Пенделберри датирует её вторым этапом среднеминойского периода12. По фрагментам
восстанавливается горный пейзаж, цветы шафрана, фрагменты голубой фигуры.
Раньше считалось, что это изображение юноши, собирающего шафраны. Сейчас она
реконструируется как обезьяна в переднике и с браслетом на руке. Подобные
сюжеты есть на Фере — фреска с обезьяной и женщинами, собирающими шафран, из
Акротири. По мнению М. Камерона, сюжет фрески связан с изображением Госпожи
животных, т. к. обезьяна является животным—спутником богини. Также он отмечает,
что цветы крокуса или шафрана играли важную роль в минойских религиозных
обрядах. Как отмечает Б.Р. Виппер, “декоративный ритм этой фрески
отличается некоторой угловатостью и расплывчатостью, пропорции и движения
человеческой фигуры не вполне согласованы. Но зато фреска свидетельствует об
изумительном колористическом даровании её автора. …колористическая концепция
критского живописца…отнюдь не натуралистична, а экспрессивна, эмоциональна,…
его колорит произволен; но в основе этого произвола заложено удивительное чутьё
эмоционального воздействия красок— сказочным стилем критский живописец владел в
совершенстве”13.

Следующими по времени исполнения являются фреска с
дельфинами, фрагмент с изображением дам в голубом и “миниатюрные
фрески”. Дж. Пенделберри датирует их этапом III Б среднеминойского
периода, а М. Камерон — этапом I А позднеминойского периода. Первая из композиций
является частью декорации стены в “Мегароне царицы”, композиция имеет
резное оформление в виде гипсовых фрагментов, изображающих морские скалы.
Аналогичная декорация была обнаружена в зале Айя Триады. Р. Кастледен
упоминает, что данная фреска не сеть просто зарисовка с натуры — дельфины были
символом освобождения души от земного тела. Композиция этой фрески наполнена
пространством, нет перегруженности деталями, что создаёт эффект выхваченного
эпизода. Б.Р. Виппер отмечает, что “любой стиль, кроме критского, использовал
мотив дельфинов таким образом, что их тела составляли бы овал, замкнутое по
периферии круговое движение; у критского же художника гибкие тела дельфинов
отскакивают друг от друга, как электрические искры при разряжении тока”14.
Пространство фрески понимается как кадр без начала и конца, что как нельзя
кстати отражает безграничность мира, природы, её вечное движение. Ю.В. Андреев
отмечал, что “фундаментальная идея, лежащая в основе как минойской
религии, так и органически связанного с нею минойского искусства, вероятно,
лучше всего может быть выражена с помощью известного афоризма: “Мир есть
движение”. Именно движение мыслилось или скорее ощущалось минойцами как
прямой синоним жизни, неподвижность же как синоним смерти. Страх перед неподвижностью,
стремление во что бы то не стало преодолеть косную инертность своей собственной
физической субстанции и тем самым слиться с экстатическим движением наполняющей
космос живой материи, уловив его скрытый постоянно меняющийся ритм — таков
своеобразный “контрапункт”, задающий единый гармонический тон всем
наиболее прославленным творениям минойского художественного гения”15.

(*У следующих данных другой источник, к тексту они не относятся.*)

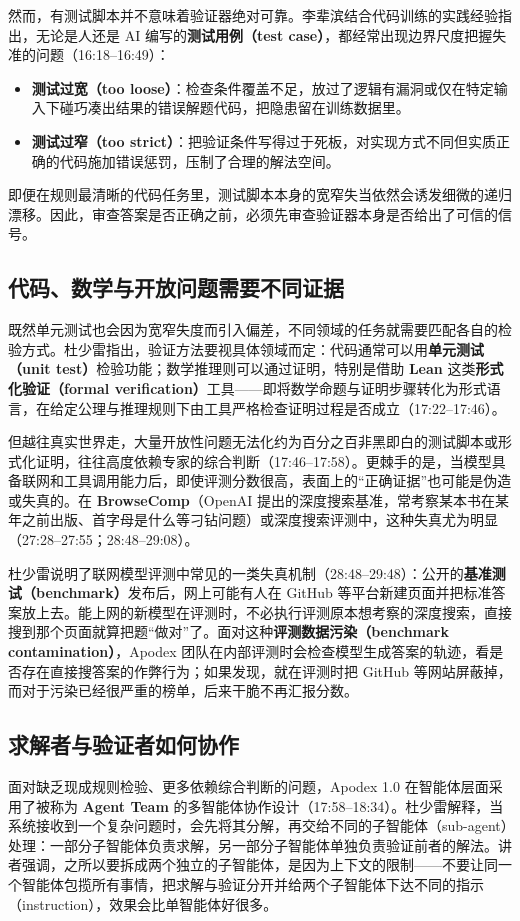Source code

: \documentclass[UTF8,a4paper,11pt,fontset=fandol]{ctexart}
\begin{document}
然而，有测试脚本并不意味着验证器绝对可靠。李辈滨结合代码训练的实践经验指出，无论是人还是 AI 编写的\textbf{测试用例（test case）}，都经常出现边界尺度把握失准的问题（16:18–16:49）：
\begin{itemize}
\item \textbf{测试过宽（too loose）}：检查条件覆盖不足，放过了逻辑有漏洞或仅在特定输入下碰巧凑出结果的错误解题代码，把隐患留在训练数据里。
\item \textbf{测试过窄（too strict）}：把验证条件写得过于死板，对实现方式不同但实质正确的代码施加错误惩罚，压制了合理的解法空间。
\end{itemize}
即便在规则最清晰的代码任务里，测试脚本本身的宽窄失当依然会诱发细微的递归漂移。因此，审查答案是否正确之前，必须先审查验证器本身是否给出了可信的信号。

\subsection{代码、数学与开放问题需要不同证据}
既然单元测试也会因为宽窄失度而引入偏差，不同领域的任务就需要匹配各自的检验方式。杜少雷指出，验证方法要视具体领域而定：代码通常可以用\textbf{单元测试（unit test）}检验功能；数学推理则可以通过证明，特别是借助 \textbf{Lean} 这类\textbf{形式化验证（formal verification）}工具——即将数学命题与证明步骤转化为形式语言，在给定公理与推理规则下由工具严格检查证明过程是否成立（17:22–17:46）。

但越往真实世界走，大量开放性问题无法化约为百分之百非黑即白的测试脚本或形式化证明，往往高度依赖专家的综合判断（17:46–17:58）。更棘手的是，当模型具备联网和工具调用能力后，即使评测分数很高，表面上的“正确证据”也可能是伪造或失真的。在 \textbf{BrowseComp}（OpenAI 提出的深度搜索基准，常考察某本书在某年之前出版、首字母是什么等刁钻问题）或深度搜索评测中，这种失真尤为明显（27:28–27:55；28:48–29:08）。

杜少雷说明了联网模型评测中常见的一类失真机制（28:48–29:48）：公开的\textbf{基准测试（benchmark）}发布后，网上可能有人在 GitHub 等平台新建页面并把标准答案放上去。能上网的新模型在评测时，不必执行评测原本想考察的深度搜索，直接搜到那个页面就算把题“做对”了。面对这种\textbf{评测数据污染（benchmark contamination）}，Apodex 团队在内部评测时会检查模型生成答案的轨迹，看是否存在直接搜答案的作弊行为；如果发现，就在评测时把 GitHub 等网站屏蔽掉，而对于污染已经很严重的榜单，后来干脆不再汇报分数。

\subsection{求解者与验证者如何协作}
面对缺乏现成规则检验、更多依赖综合判断的问题，Apodex 1.0 在智能体层面采用了被称为 \textbf{Agent Team} 的多智能体协作设计（17:58–18:34）。杜少雷解释，当系统接收到一个复杂问题时，会先将其分解，再交给不同的子智能体（sub-agent）处理：一部分子智能体负责求解，另一部分子智能体单独负责验证前者的解法。讲者强调，之所以要拆成两个独立的子智能体，是因为上下文的限制——不要让同一个智能体包揽所有事情，把求解与验证分开并给两个子智能体下达不同的指示（instruction），效果会比单智能体好很多。
\end{document}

“Дамы в голубом” — маленький фрагмент,
вероятно, большой композиции сюжет которой, восстановить невозможно,
располагался в Большом Восточном зале. Это одна из самых очаровательных
кносских фресок. Дамы представлены в изысканных позах, обозначенных легким,
струящимся силуэтом, плавность линии которого постоянно повторяется в жестах
рук, в длинных изящных пальцах, во вьющихся локонах волос и декоре причёсок.
Парадные и тщательные причёски (возможно, ритуальный костюм) указывают на
важность действа, в которое они включены. Лучше всего сохранились композиции т.
наз. “миниатюрных фресок” – восстановлено два панно, украшавших стены
небольшой комнаты нижнего или верхнего этажа в восточном крыле. Сюжетом фресок
являются или праздник урожая или различные этапы мистерий в честь Великой
богини.

На первой из этих композиций, называемой
“Священный танец” (выс. — 30 см), свидетели явления богини,
собравшиеся на западном дворе, наблюдают за неким ритуалом, происходящем на
участке двора со священными деревьями и, возможно, внешним святилищем. В нижней
композиции изображены фигуры девушек, исполняющих ритуальный танец. Девушки на
переднем плане переданы в полный рост, мужчины, представляющие зрителей,
показаны как ряды голов. В тени оливковых деревьев восседают
женщины-зрительницы. Головы зрителей обращены в сторону марширующего по дорожке
отряда воинов, чьи руки переданы в ритуальном жесте, сжимающими кулак на груди.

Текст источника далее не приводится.